President Trump this week seemingly confirmed longstanding rumors that he would deliver his Republican National Convention speech from the White House lawn, telling the New York Post on Thursday evening that "we’d do it possibly outside on one of the lawns, we have various lawns, so we could have it outside."

Inspiring stuff, truly.

Delivering an acceptance speech for his party's official presidential nomination from the White House presents a series of problems for the president, not least of which is the fact that doing so is an almost certain violation of the Hatch Act — a decades-old rule that prevents administration employees from engaging in campaign activities. While the president himself is exempt from the rule, his various staffers necessary for pulling off a major national address from the White House lawn are not.

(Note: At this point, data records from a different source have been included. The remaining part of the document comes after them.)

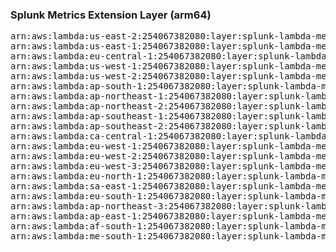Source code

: <h3>Splunk Metrics Extension Layer (arm64)</h3>

<pre>
arn:aws:lambda:us-east-2:254067382080:layer:splunk-lambda-metrics-arm:15
arn:aws:lambda:us-east-1:254067382080:layer:splunk-lambda-metrics-arm:15
arn:aws:lambda:eu-central-1:254067382080:layer:splunk-lambda-metrics-arm:15
arn:aws:lambda:us-west-1:254067382080:layer:splunk-lambda-metrics-arm:15
arn:aws:lambda:us-west-2:254067382080:layer:splunk-lambda-metrics-arm:15
arn:aws:lambda:ap-south-1:254067382080:layer:splunk-lambda-metrics-arm:15
arn:aws:lambda:ap-northeast-1:254067382080:layer:splunk-lambda-metrics-arm:15
arn:aws:lambda:ap-northeast-2:254067382080:layer:splunk-lambda-metrics-arm:15
arn:aws:lambda:ap-southeast-1:254067382080:layer:splunk-lambda-metrics-arm:15
arn:aws:lambda:ap-southeast-2:254067382080:layer:splunk-lambda-metrics-arm:15
arn:aws:lambda:ca-central-1:254067382080:layer:splunk-lambda-metrics-arm:15
arn:aws:lambda:eu-west-1:254067382080:layer:splunk-lambda-metrics-arm:15
arn:aws:lambda:eu-west-2:254067382080:layer:splunk-lambda-metrics-arm:15
arn:aws:lambda:eu-west-3:254067382080:layer:splunk-lambda-metrics-arm:15
arn:aws:lambda:eu-north-1:254067382080:layer:splunk-lambda-metrics-arm:15
arn:aws:lambda:sa-east-1:254067382080:layer:splunk-lambda-metrics-arm:15
arn:aws:lambda:eu-south-1:254067382080:layer:splunk-lambda-metrics-arm:15
arn:aws:lambda:ap-northeast-3:254067382080:layer:splunk-lambda-metrics-arm:15
arn:aws:lambda:ap-east-1:254067382080:layer:splunk-lambda-metrics-arm:15
arn:aws:lambda:af-south-1:254067382080:layer:splunk-lambda-metrics-arm:15
arn:aws:lambda:me-south-1:254067382080:layer:splunk-lambda-metrics-arm:15
</pre>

Legal issues aside — and when has legality ever really been an issue for this administration, especially when it comes to Hatch Act violations — Trump's admission that he plans to give his campaign acceptance speech from the White House shows just how lazy and unimpressive the his r-election gambit really is.

Presumably, Trump believes that by delivering his speech from the White House lawn ("It’s very big, a very big lawn" he told the Post) he will be re-enforcing the sense of power and authority that comes with being president. But does the American public really need reminding that Trump is already president? If anything, he's spent his past three-and-a-half years in office squandering the ornamental trappings of the White House on bumbling Rose Garden press conferences and inane prime time Oval Office broadcasts. Just a few months ago he claimed that being president gave him "total" authority over the country, and time and time again he's reminded us of his winning electoral map. He's not shy about claiming the office.

But whatever power and mystique this president might think the White House's gleaming facade affords him, the effect has long since been rendered dull and unimpressive by his over-reliance on this supposed aura of power to cover for his many, many, many personal and professional failings.

Put another way: If Trump wants people to be impressed that he's speaking from the White House ("It is a great place. It’s a place that makes me feel good, it makes the country feel good," he explained) then he'd better hope that the entire country has somehow whacked its collective noggin so damn hard that we're now all suffering from collective amnesia, with no recollection of the dozens upon dozens of times he's used the White House as a prop and still managed to deliver a blundering performance.

Consider, as well, Trump's first nomination acceptance speech, back in the halcyon days of 2016. Much like the president himself, the setting at the Republican National Convention that year was gaudy, ostentatious, and an exercise in deranged self-aggrandizement, with the then-candidate's name splashed across a massive screen in huge golden block letters.

This time around, the president won't have an arena of cheering fans, or a full-frontal digital assault reminiscent of 1984. I'm sure he'll come up with some ad-hoc tricks and set design innovations to help add a sense of import to his White House speech, but when all is said and done, it will still be the president as we've seen him for the past few years: old, tired, and entirely out of place in the shadow of a building which he thinks merely occupying is enough to convince the public — and himself — that he really deserves to be there.